**What is being asked**
For every line below that includes the word "failCount", add one; report the final number and nothing else.

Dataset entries
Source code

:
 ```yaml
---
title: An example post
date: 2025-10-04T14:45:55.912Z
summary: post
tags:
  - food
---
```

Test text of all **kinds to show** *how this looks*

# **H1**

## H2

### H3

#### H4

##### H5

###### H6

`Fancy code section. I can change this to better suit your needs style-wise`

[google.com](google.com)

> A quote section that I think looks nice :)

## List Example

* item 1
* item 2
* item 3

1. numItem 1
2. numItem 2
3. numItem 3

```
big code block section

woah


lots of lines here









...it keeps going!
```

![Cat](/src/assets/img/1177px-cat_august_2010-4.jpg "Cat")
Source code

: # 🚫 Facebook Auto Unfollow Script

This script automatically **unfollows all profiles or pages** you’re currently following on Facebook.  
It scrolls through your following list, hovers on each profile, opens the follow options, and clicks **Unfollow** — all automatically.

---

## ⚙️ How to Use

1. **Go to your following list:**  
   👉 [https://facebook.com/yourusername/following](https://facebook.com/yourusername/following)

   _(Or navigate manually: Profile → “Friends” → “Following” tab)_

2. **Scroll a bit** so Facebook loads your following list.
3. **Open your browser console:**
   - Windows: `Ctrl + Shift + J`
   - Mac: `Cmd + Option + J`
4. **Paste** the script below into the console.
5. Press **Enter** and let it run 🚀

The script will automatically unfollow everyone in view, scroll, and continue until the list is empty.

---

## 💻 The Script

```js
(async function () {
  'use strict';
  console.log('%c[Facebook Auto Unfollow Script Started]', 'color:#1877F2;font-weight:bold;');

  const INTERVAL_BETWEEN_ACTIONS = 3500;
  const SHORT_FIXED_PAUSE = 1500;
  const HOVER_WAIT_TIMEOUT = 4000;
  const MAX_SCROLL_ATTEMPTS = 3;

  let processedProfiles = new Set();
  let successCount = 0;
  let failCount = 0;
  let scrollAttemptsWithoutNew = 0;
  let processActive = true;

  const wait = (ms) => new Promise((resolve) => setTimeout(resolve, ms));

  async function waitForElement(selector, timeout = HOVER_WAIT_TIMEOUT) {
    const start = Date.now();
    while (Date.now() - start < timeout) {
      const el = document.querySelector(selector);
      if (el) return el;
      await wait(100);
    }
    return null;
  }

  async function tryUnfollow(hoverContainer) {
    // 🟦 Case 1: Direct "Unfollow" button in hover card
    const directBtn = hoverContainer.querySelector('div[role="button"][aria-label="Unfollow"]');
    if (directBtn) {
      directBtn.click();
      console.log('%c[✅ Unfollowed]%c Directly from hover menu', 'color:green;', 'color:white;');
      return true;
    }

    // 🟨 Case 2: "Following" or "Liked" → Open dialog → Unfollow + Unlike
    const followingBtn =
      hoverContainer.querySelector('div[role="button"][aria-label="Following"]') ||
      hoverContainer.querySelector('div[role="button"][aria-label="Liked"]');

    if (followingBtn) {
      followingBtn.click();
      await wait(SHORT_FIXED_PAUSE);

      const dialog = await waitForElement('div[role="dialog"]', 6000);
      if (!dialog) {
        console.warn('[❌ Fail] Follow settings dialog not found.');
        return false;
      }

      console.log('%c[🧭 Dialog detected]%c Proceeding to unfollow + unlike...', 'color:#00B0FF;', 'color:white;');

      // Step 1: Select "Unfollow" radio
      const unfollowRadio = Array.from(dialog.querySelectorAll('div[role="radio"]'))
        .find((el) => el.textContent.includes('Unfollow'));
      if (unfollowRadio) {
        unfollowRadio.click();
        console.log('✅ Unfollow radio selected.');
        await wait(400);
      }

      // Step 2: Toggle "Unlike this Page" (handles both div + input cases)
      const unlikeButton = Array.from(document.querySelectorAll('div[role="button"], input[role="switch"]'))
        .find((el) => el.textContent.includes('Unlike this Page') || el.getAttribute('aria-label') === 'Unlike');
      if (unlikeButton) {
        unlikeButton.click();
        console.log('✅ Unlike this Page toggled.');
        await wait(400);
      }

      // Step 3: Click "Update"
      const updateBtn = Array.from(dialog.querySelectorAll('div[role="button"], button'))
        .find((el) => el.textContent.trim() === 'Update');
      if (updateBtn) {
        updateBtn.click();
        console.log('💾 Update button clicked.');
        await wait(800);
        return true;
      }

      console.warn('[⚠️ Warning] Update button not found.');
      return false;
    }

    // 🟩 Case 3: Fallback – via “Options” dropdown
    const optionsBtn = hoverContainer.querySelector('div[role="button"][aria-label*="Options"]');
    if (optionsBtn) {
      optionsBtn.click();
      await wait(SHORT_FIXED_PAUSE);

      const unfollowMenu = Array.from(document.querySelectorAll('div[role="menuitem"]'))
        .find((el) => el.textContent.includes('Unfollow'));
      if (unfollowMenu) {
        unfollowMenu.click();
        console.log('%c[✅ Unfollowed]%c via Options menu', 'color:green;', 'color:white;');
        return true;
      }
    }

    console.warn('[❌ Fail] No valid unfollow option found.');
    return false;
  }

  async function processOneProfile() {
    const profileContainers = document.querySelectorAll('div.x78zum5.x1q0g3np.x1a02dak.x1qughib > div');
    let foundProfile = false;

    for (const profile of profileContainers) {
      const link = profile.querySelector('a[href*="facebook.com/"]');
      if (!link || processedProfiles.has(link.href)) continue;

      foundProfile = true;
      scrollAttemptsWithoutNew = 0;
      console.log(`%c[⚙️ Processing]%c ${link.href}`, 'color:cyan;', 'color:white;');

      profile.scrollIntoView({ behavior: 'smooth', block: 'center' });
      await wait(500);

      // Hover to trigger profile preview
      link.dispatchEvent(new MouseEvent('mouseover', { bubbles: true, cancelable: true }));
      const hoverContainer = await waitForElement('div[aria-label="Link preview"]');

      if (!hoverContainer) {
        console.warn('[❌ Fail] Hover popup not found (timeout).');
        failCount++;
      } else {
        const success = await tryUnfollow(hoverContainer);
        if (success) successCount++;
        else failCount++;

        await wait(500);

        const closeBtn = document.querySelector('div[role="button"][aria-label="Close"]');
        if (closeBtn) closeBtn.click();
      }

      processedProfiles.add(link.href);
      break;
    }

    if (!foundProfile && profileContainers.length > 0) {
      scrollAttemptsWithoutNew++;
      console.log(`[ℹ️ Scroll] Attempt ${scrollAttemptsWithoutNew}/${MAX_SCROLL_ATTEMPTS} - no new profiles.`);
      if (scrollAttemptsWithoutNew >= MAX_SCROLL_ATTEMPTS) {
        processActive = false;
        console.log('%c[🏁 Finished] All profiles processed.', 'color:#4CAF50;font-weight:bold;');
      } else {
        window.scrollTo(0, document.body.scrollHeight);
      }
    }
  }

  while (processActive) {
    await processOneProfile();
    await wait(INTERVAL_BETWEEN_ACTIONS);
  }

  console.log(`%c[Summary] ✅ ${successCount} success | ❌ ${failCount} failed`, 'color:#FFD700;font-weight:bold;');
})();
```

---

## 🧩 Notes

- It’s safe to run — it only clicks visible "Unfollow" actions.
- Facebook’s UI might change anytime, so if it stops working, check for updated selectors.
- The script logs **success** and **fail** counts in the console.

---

**Response for this exercise**
4